Task instructions> If a line in the records contains the string "obsticles", show that line.

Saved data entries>

┄┄┄┄┄┄┄┄┄┄┄┄┄┄┄┄┄┄┄┄

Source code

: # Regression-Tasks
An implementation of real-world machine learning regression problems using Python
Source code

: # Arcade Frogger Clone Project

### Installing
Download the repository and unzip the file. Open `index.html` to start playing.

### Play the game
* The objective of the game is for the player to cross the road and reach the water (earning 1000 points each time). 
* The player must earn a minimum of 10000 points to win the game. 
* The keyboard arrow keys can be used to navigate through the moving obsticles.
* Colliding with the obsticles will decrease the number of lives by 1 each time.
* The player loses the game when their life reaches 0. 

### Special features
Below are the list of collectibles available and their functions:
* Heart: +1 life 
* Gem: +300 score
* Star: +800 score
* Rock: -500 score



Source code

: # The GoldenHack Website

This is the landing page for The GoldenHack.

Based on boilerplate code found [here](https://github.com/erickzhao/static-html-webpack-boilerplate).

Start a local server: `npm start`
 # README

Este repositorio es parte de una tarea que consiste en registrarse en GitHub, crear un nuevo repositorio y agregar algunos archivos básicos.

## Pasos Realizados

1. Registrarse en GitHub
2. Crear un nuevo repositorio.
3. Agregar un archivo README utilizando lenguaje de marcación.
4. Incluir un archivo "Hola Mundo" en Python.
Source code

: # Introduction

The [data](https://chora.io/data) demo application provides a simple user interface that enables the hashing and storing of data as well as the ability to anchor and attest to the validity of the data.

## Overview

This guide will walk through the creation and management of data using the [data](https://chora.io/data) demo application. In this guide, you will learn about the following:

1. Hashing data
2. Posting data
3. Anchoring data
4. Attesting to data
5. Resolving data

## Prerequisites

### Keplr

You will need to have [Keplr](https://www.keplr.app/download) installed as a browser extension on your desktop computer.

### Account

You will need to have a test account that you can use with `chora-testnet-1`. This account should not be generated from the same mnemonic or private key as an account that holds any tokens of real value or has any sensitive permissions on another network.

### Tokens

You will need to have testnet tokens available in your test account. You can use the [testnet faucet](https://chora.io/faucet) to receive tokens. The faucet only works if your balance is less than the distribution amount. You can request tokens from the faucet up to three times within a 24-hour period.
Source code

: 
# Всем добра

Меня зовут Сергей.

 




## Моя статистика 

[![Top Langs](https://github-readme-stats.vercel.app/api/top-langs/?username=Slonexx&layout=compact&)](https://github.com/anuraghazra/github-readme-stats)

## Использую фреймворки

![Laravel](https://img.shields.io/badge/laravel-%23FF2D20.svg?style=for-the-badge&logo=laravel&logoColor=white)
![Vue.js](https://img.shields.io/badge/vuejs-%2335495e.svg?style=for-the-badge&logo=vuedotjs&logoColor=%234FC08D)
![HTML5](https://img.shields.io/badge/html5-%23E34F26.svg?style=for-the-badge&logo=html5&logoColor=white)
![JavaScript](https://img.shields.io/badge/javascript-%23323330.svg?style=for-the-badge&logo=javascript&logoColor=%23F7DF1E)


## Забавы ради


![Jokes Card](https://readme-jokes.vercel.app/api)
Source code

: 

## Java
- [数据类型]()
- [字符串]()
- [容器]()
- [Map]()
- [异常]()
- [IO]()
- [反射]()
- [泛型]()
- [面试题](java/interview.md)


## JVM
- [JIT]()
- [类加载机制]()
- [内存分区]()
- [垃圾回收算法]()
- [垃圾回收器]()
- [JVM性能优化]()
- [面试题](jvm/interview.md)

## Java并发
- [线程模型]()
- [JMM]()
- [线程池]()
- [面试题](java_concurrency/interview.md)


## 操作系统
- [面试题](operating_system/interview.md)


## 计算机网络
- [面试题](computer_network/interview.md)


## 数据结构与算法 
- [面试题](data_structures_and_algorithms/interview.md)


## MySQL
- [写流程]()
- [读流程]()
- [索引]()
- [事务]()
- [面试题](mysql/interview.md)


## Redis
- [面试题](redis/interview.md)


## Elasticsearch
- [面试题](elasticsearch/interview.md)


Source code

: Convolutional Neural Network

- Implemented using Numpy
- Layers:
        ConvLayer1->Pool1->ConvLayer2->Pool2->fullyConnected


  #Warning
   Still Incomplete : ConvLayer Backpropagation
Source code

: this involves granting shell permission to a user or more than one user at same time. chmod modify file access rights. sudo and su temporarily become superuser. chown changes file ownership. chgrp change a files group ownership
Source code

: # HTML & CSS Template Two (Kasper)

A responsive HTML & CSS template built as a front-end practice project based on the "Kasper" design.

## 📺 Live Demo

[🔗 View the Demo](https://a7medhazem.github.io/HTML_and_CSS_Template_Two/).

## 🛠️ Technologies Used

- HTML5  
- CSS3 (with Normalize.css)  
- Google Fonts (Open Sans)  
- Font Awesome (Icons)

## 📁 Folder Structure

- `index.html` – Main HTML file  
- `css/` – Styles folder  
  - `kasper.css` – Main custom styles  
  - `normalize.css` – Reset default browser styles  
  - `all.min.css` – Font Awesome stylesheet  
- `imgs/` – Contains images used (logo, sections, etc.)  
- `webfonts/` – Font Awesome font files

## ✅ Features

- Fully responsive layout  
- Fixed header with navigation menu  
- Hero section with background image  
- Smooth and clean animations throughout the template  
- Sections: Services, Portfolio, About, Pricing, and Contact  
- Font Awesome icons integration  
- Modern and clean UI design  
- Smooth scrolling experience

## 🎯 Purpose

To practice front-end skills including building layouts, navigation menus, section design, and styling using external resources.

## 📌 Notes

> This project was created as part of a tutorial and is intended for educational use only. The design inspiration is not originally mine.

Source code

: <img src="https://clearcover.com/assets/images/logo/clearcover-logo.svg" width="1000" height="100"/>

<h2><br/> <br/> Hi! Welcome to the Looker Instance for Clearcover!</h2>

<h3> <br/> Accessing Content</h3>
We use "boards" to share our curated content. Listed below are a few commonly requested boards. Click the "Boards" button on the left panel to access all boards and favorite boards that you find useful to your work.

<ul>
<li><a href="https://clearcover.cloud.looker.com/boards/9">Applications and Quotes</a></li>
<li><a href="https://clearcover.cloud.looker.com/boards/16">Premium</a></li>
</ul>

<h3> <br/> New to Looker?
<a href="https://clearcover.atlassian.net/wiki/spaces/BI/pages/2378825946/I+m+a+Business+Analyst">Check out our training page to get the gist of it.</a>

┄┄┄┄┄┄┄┄┄┄┄┄┄┄┄┄┄┄┄┄

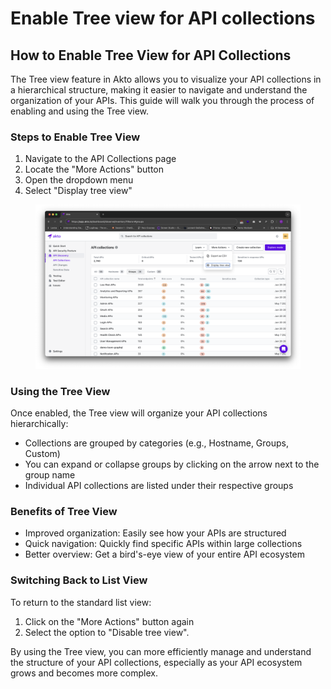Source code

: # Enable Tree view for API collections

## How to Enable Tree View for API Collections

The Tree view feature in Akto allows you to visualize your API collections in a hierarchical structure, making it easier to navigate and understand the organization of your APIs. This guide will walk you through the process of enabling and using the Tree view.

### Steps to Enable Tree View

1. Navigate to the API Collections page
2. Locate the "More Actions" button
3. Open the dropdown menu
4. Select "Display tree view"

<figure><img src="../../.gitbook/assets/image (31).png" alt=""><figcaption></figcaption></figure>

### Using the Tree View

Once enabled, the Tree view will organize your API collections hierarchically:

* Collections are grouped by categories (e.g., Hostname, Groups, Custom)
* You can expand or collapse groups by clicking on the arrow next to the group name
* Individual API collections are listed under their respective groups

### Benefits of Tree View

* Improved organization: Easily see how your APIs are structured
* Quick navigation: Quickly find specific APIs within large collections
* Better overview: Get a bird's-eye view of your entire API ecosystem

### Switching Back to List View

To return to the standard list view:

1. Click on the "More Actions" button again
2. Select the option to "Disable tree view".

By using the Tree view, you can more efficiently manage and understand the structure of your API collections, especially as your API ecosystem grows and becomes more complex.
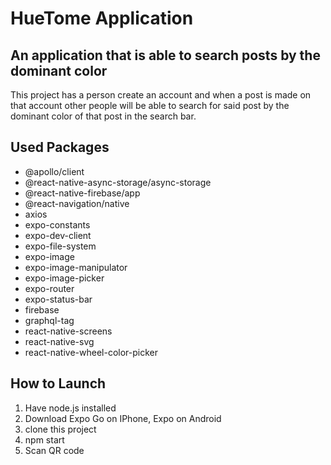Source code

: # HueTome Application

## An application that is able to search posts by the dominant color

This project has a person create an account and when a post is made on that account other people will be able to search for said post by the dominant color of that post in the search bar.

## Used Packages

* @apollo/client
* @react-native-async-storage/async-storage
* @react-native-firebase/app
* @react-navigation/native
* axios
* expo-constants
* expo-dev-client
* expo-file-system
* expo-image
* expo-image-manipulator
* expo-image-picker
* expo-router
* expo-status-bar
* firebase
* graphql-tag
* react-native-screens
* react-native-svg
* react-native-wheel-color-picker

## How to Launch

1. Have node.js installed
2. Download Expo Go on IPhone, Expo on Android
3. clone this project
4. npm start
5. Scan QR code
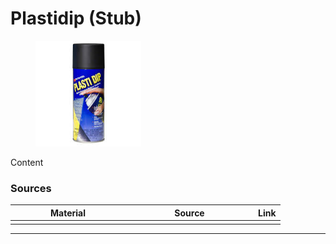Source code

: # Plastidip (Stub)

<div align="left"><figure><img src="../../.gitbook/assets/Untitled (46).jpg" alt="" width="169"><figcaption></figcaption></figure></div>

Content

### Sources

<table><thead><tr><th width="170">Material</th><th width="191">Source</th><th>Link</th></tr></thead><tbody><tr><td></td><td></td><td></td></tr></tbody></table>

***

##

┄┄┄┄┄┄┄┄┄┄┄┄┄┄┄┄┄┄┄┄

Solution to this task>
* The keyboard arrow keys can be used to navigate through the moving obsticles.
* Colliding with the obsticles will decrease the number of lives by 1 each time.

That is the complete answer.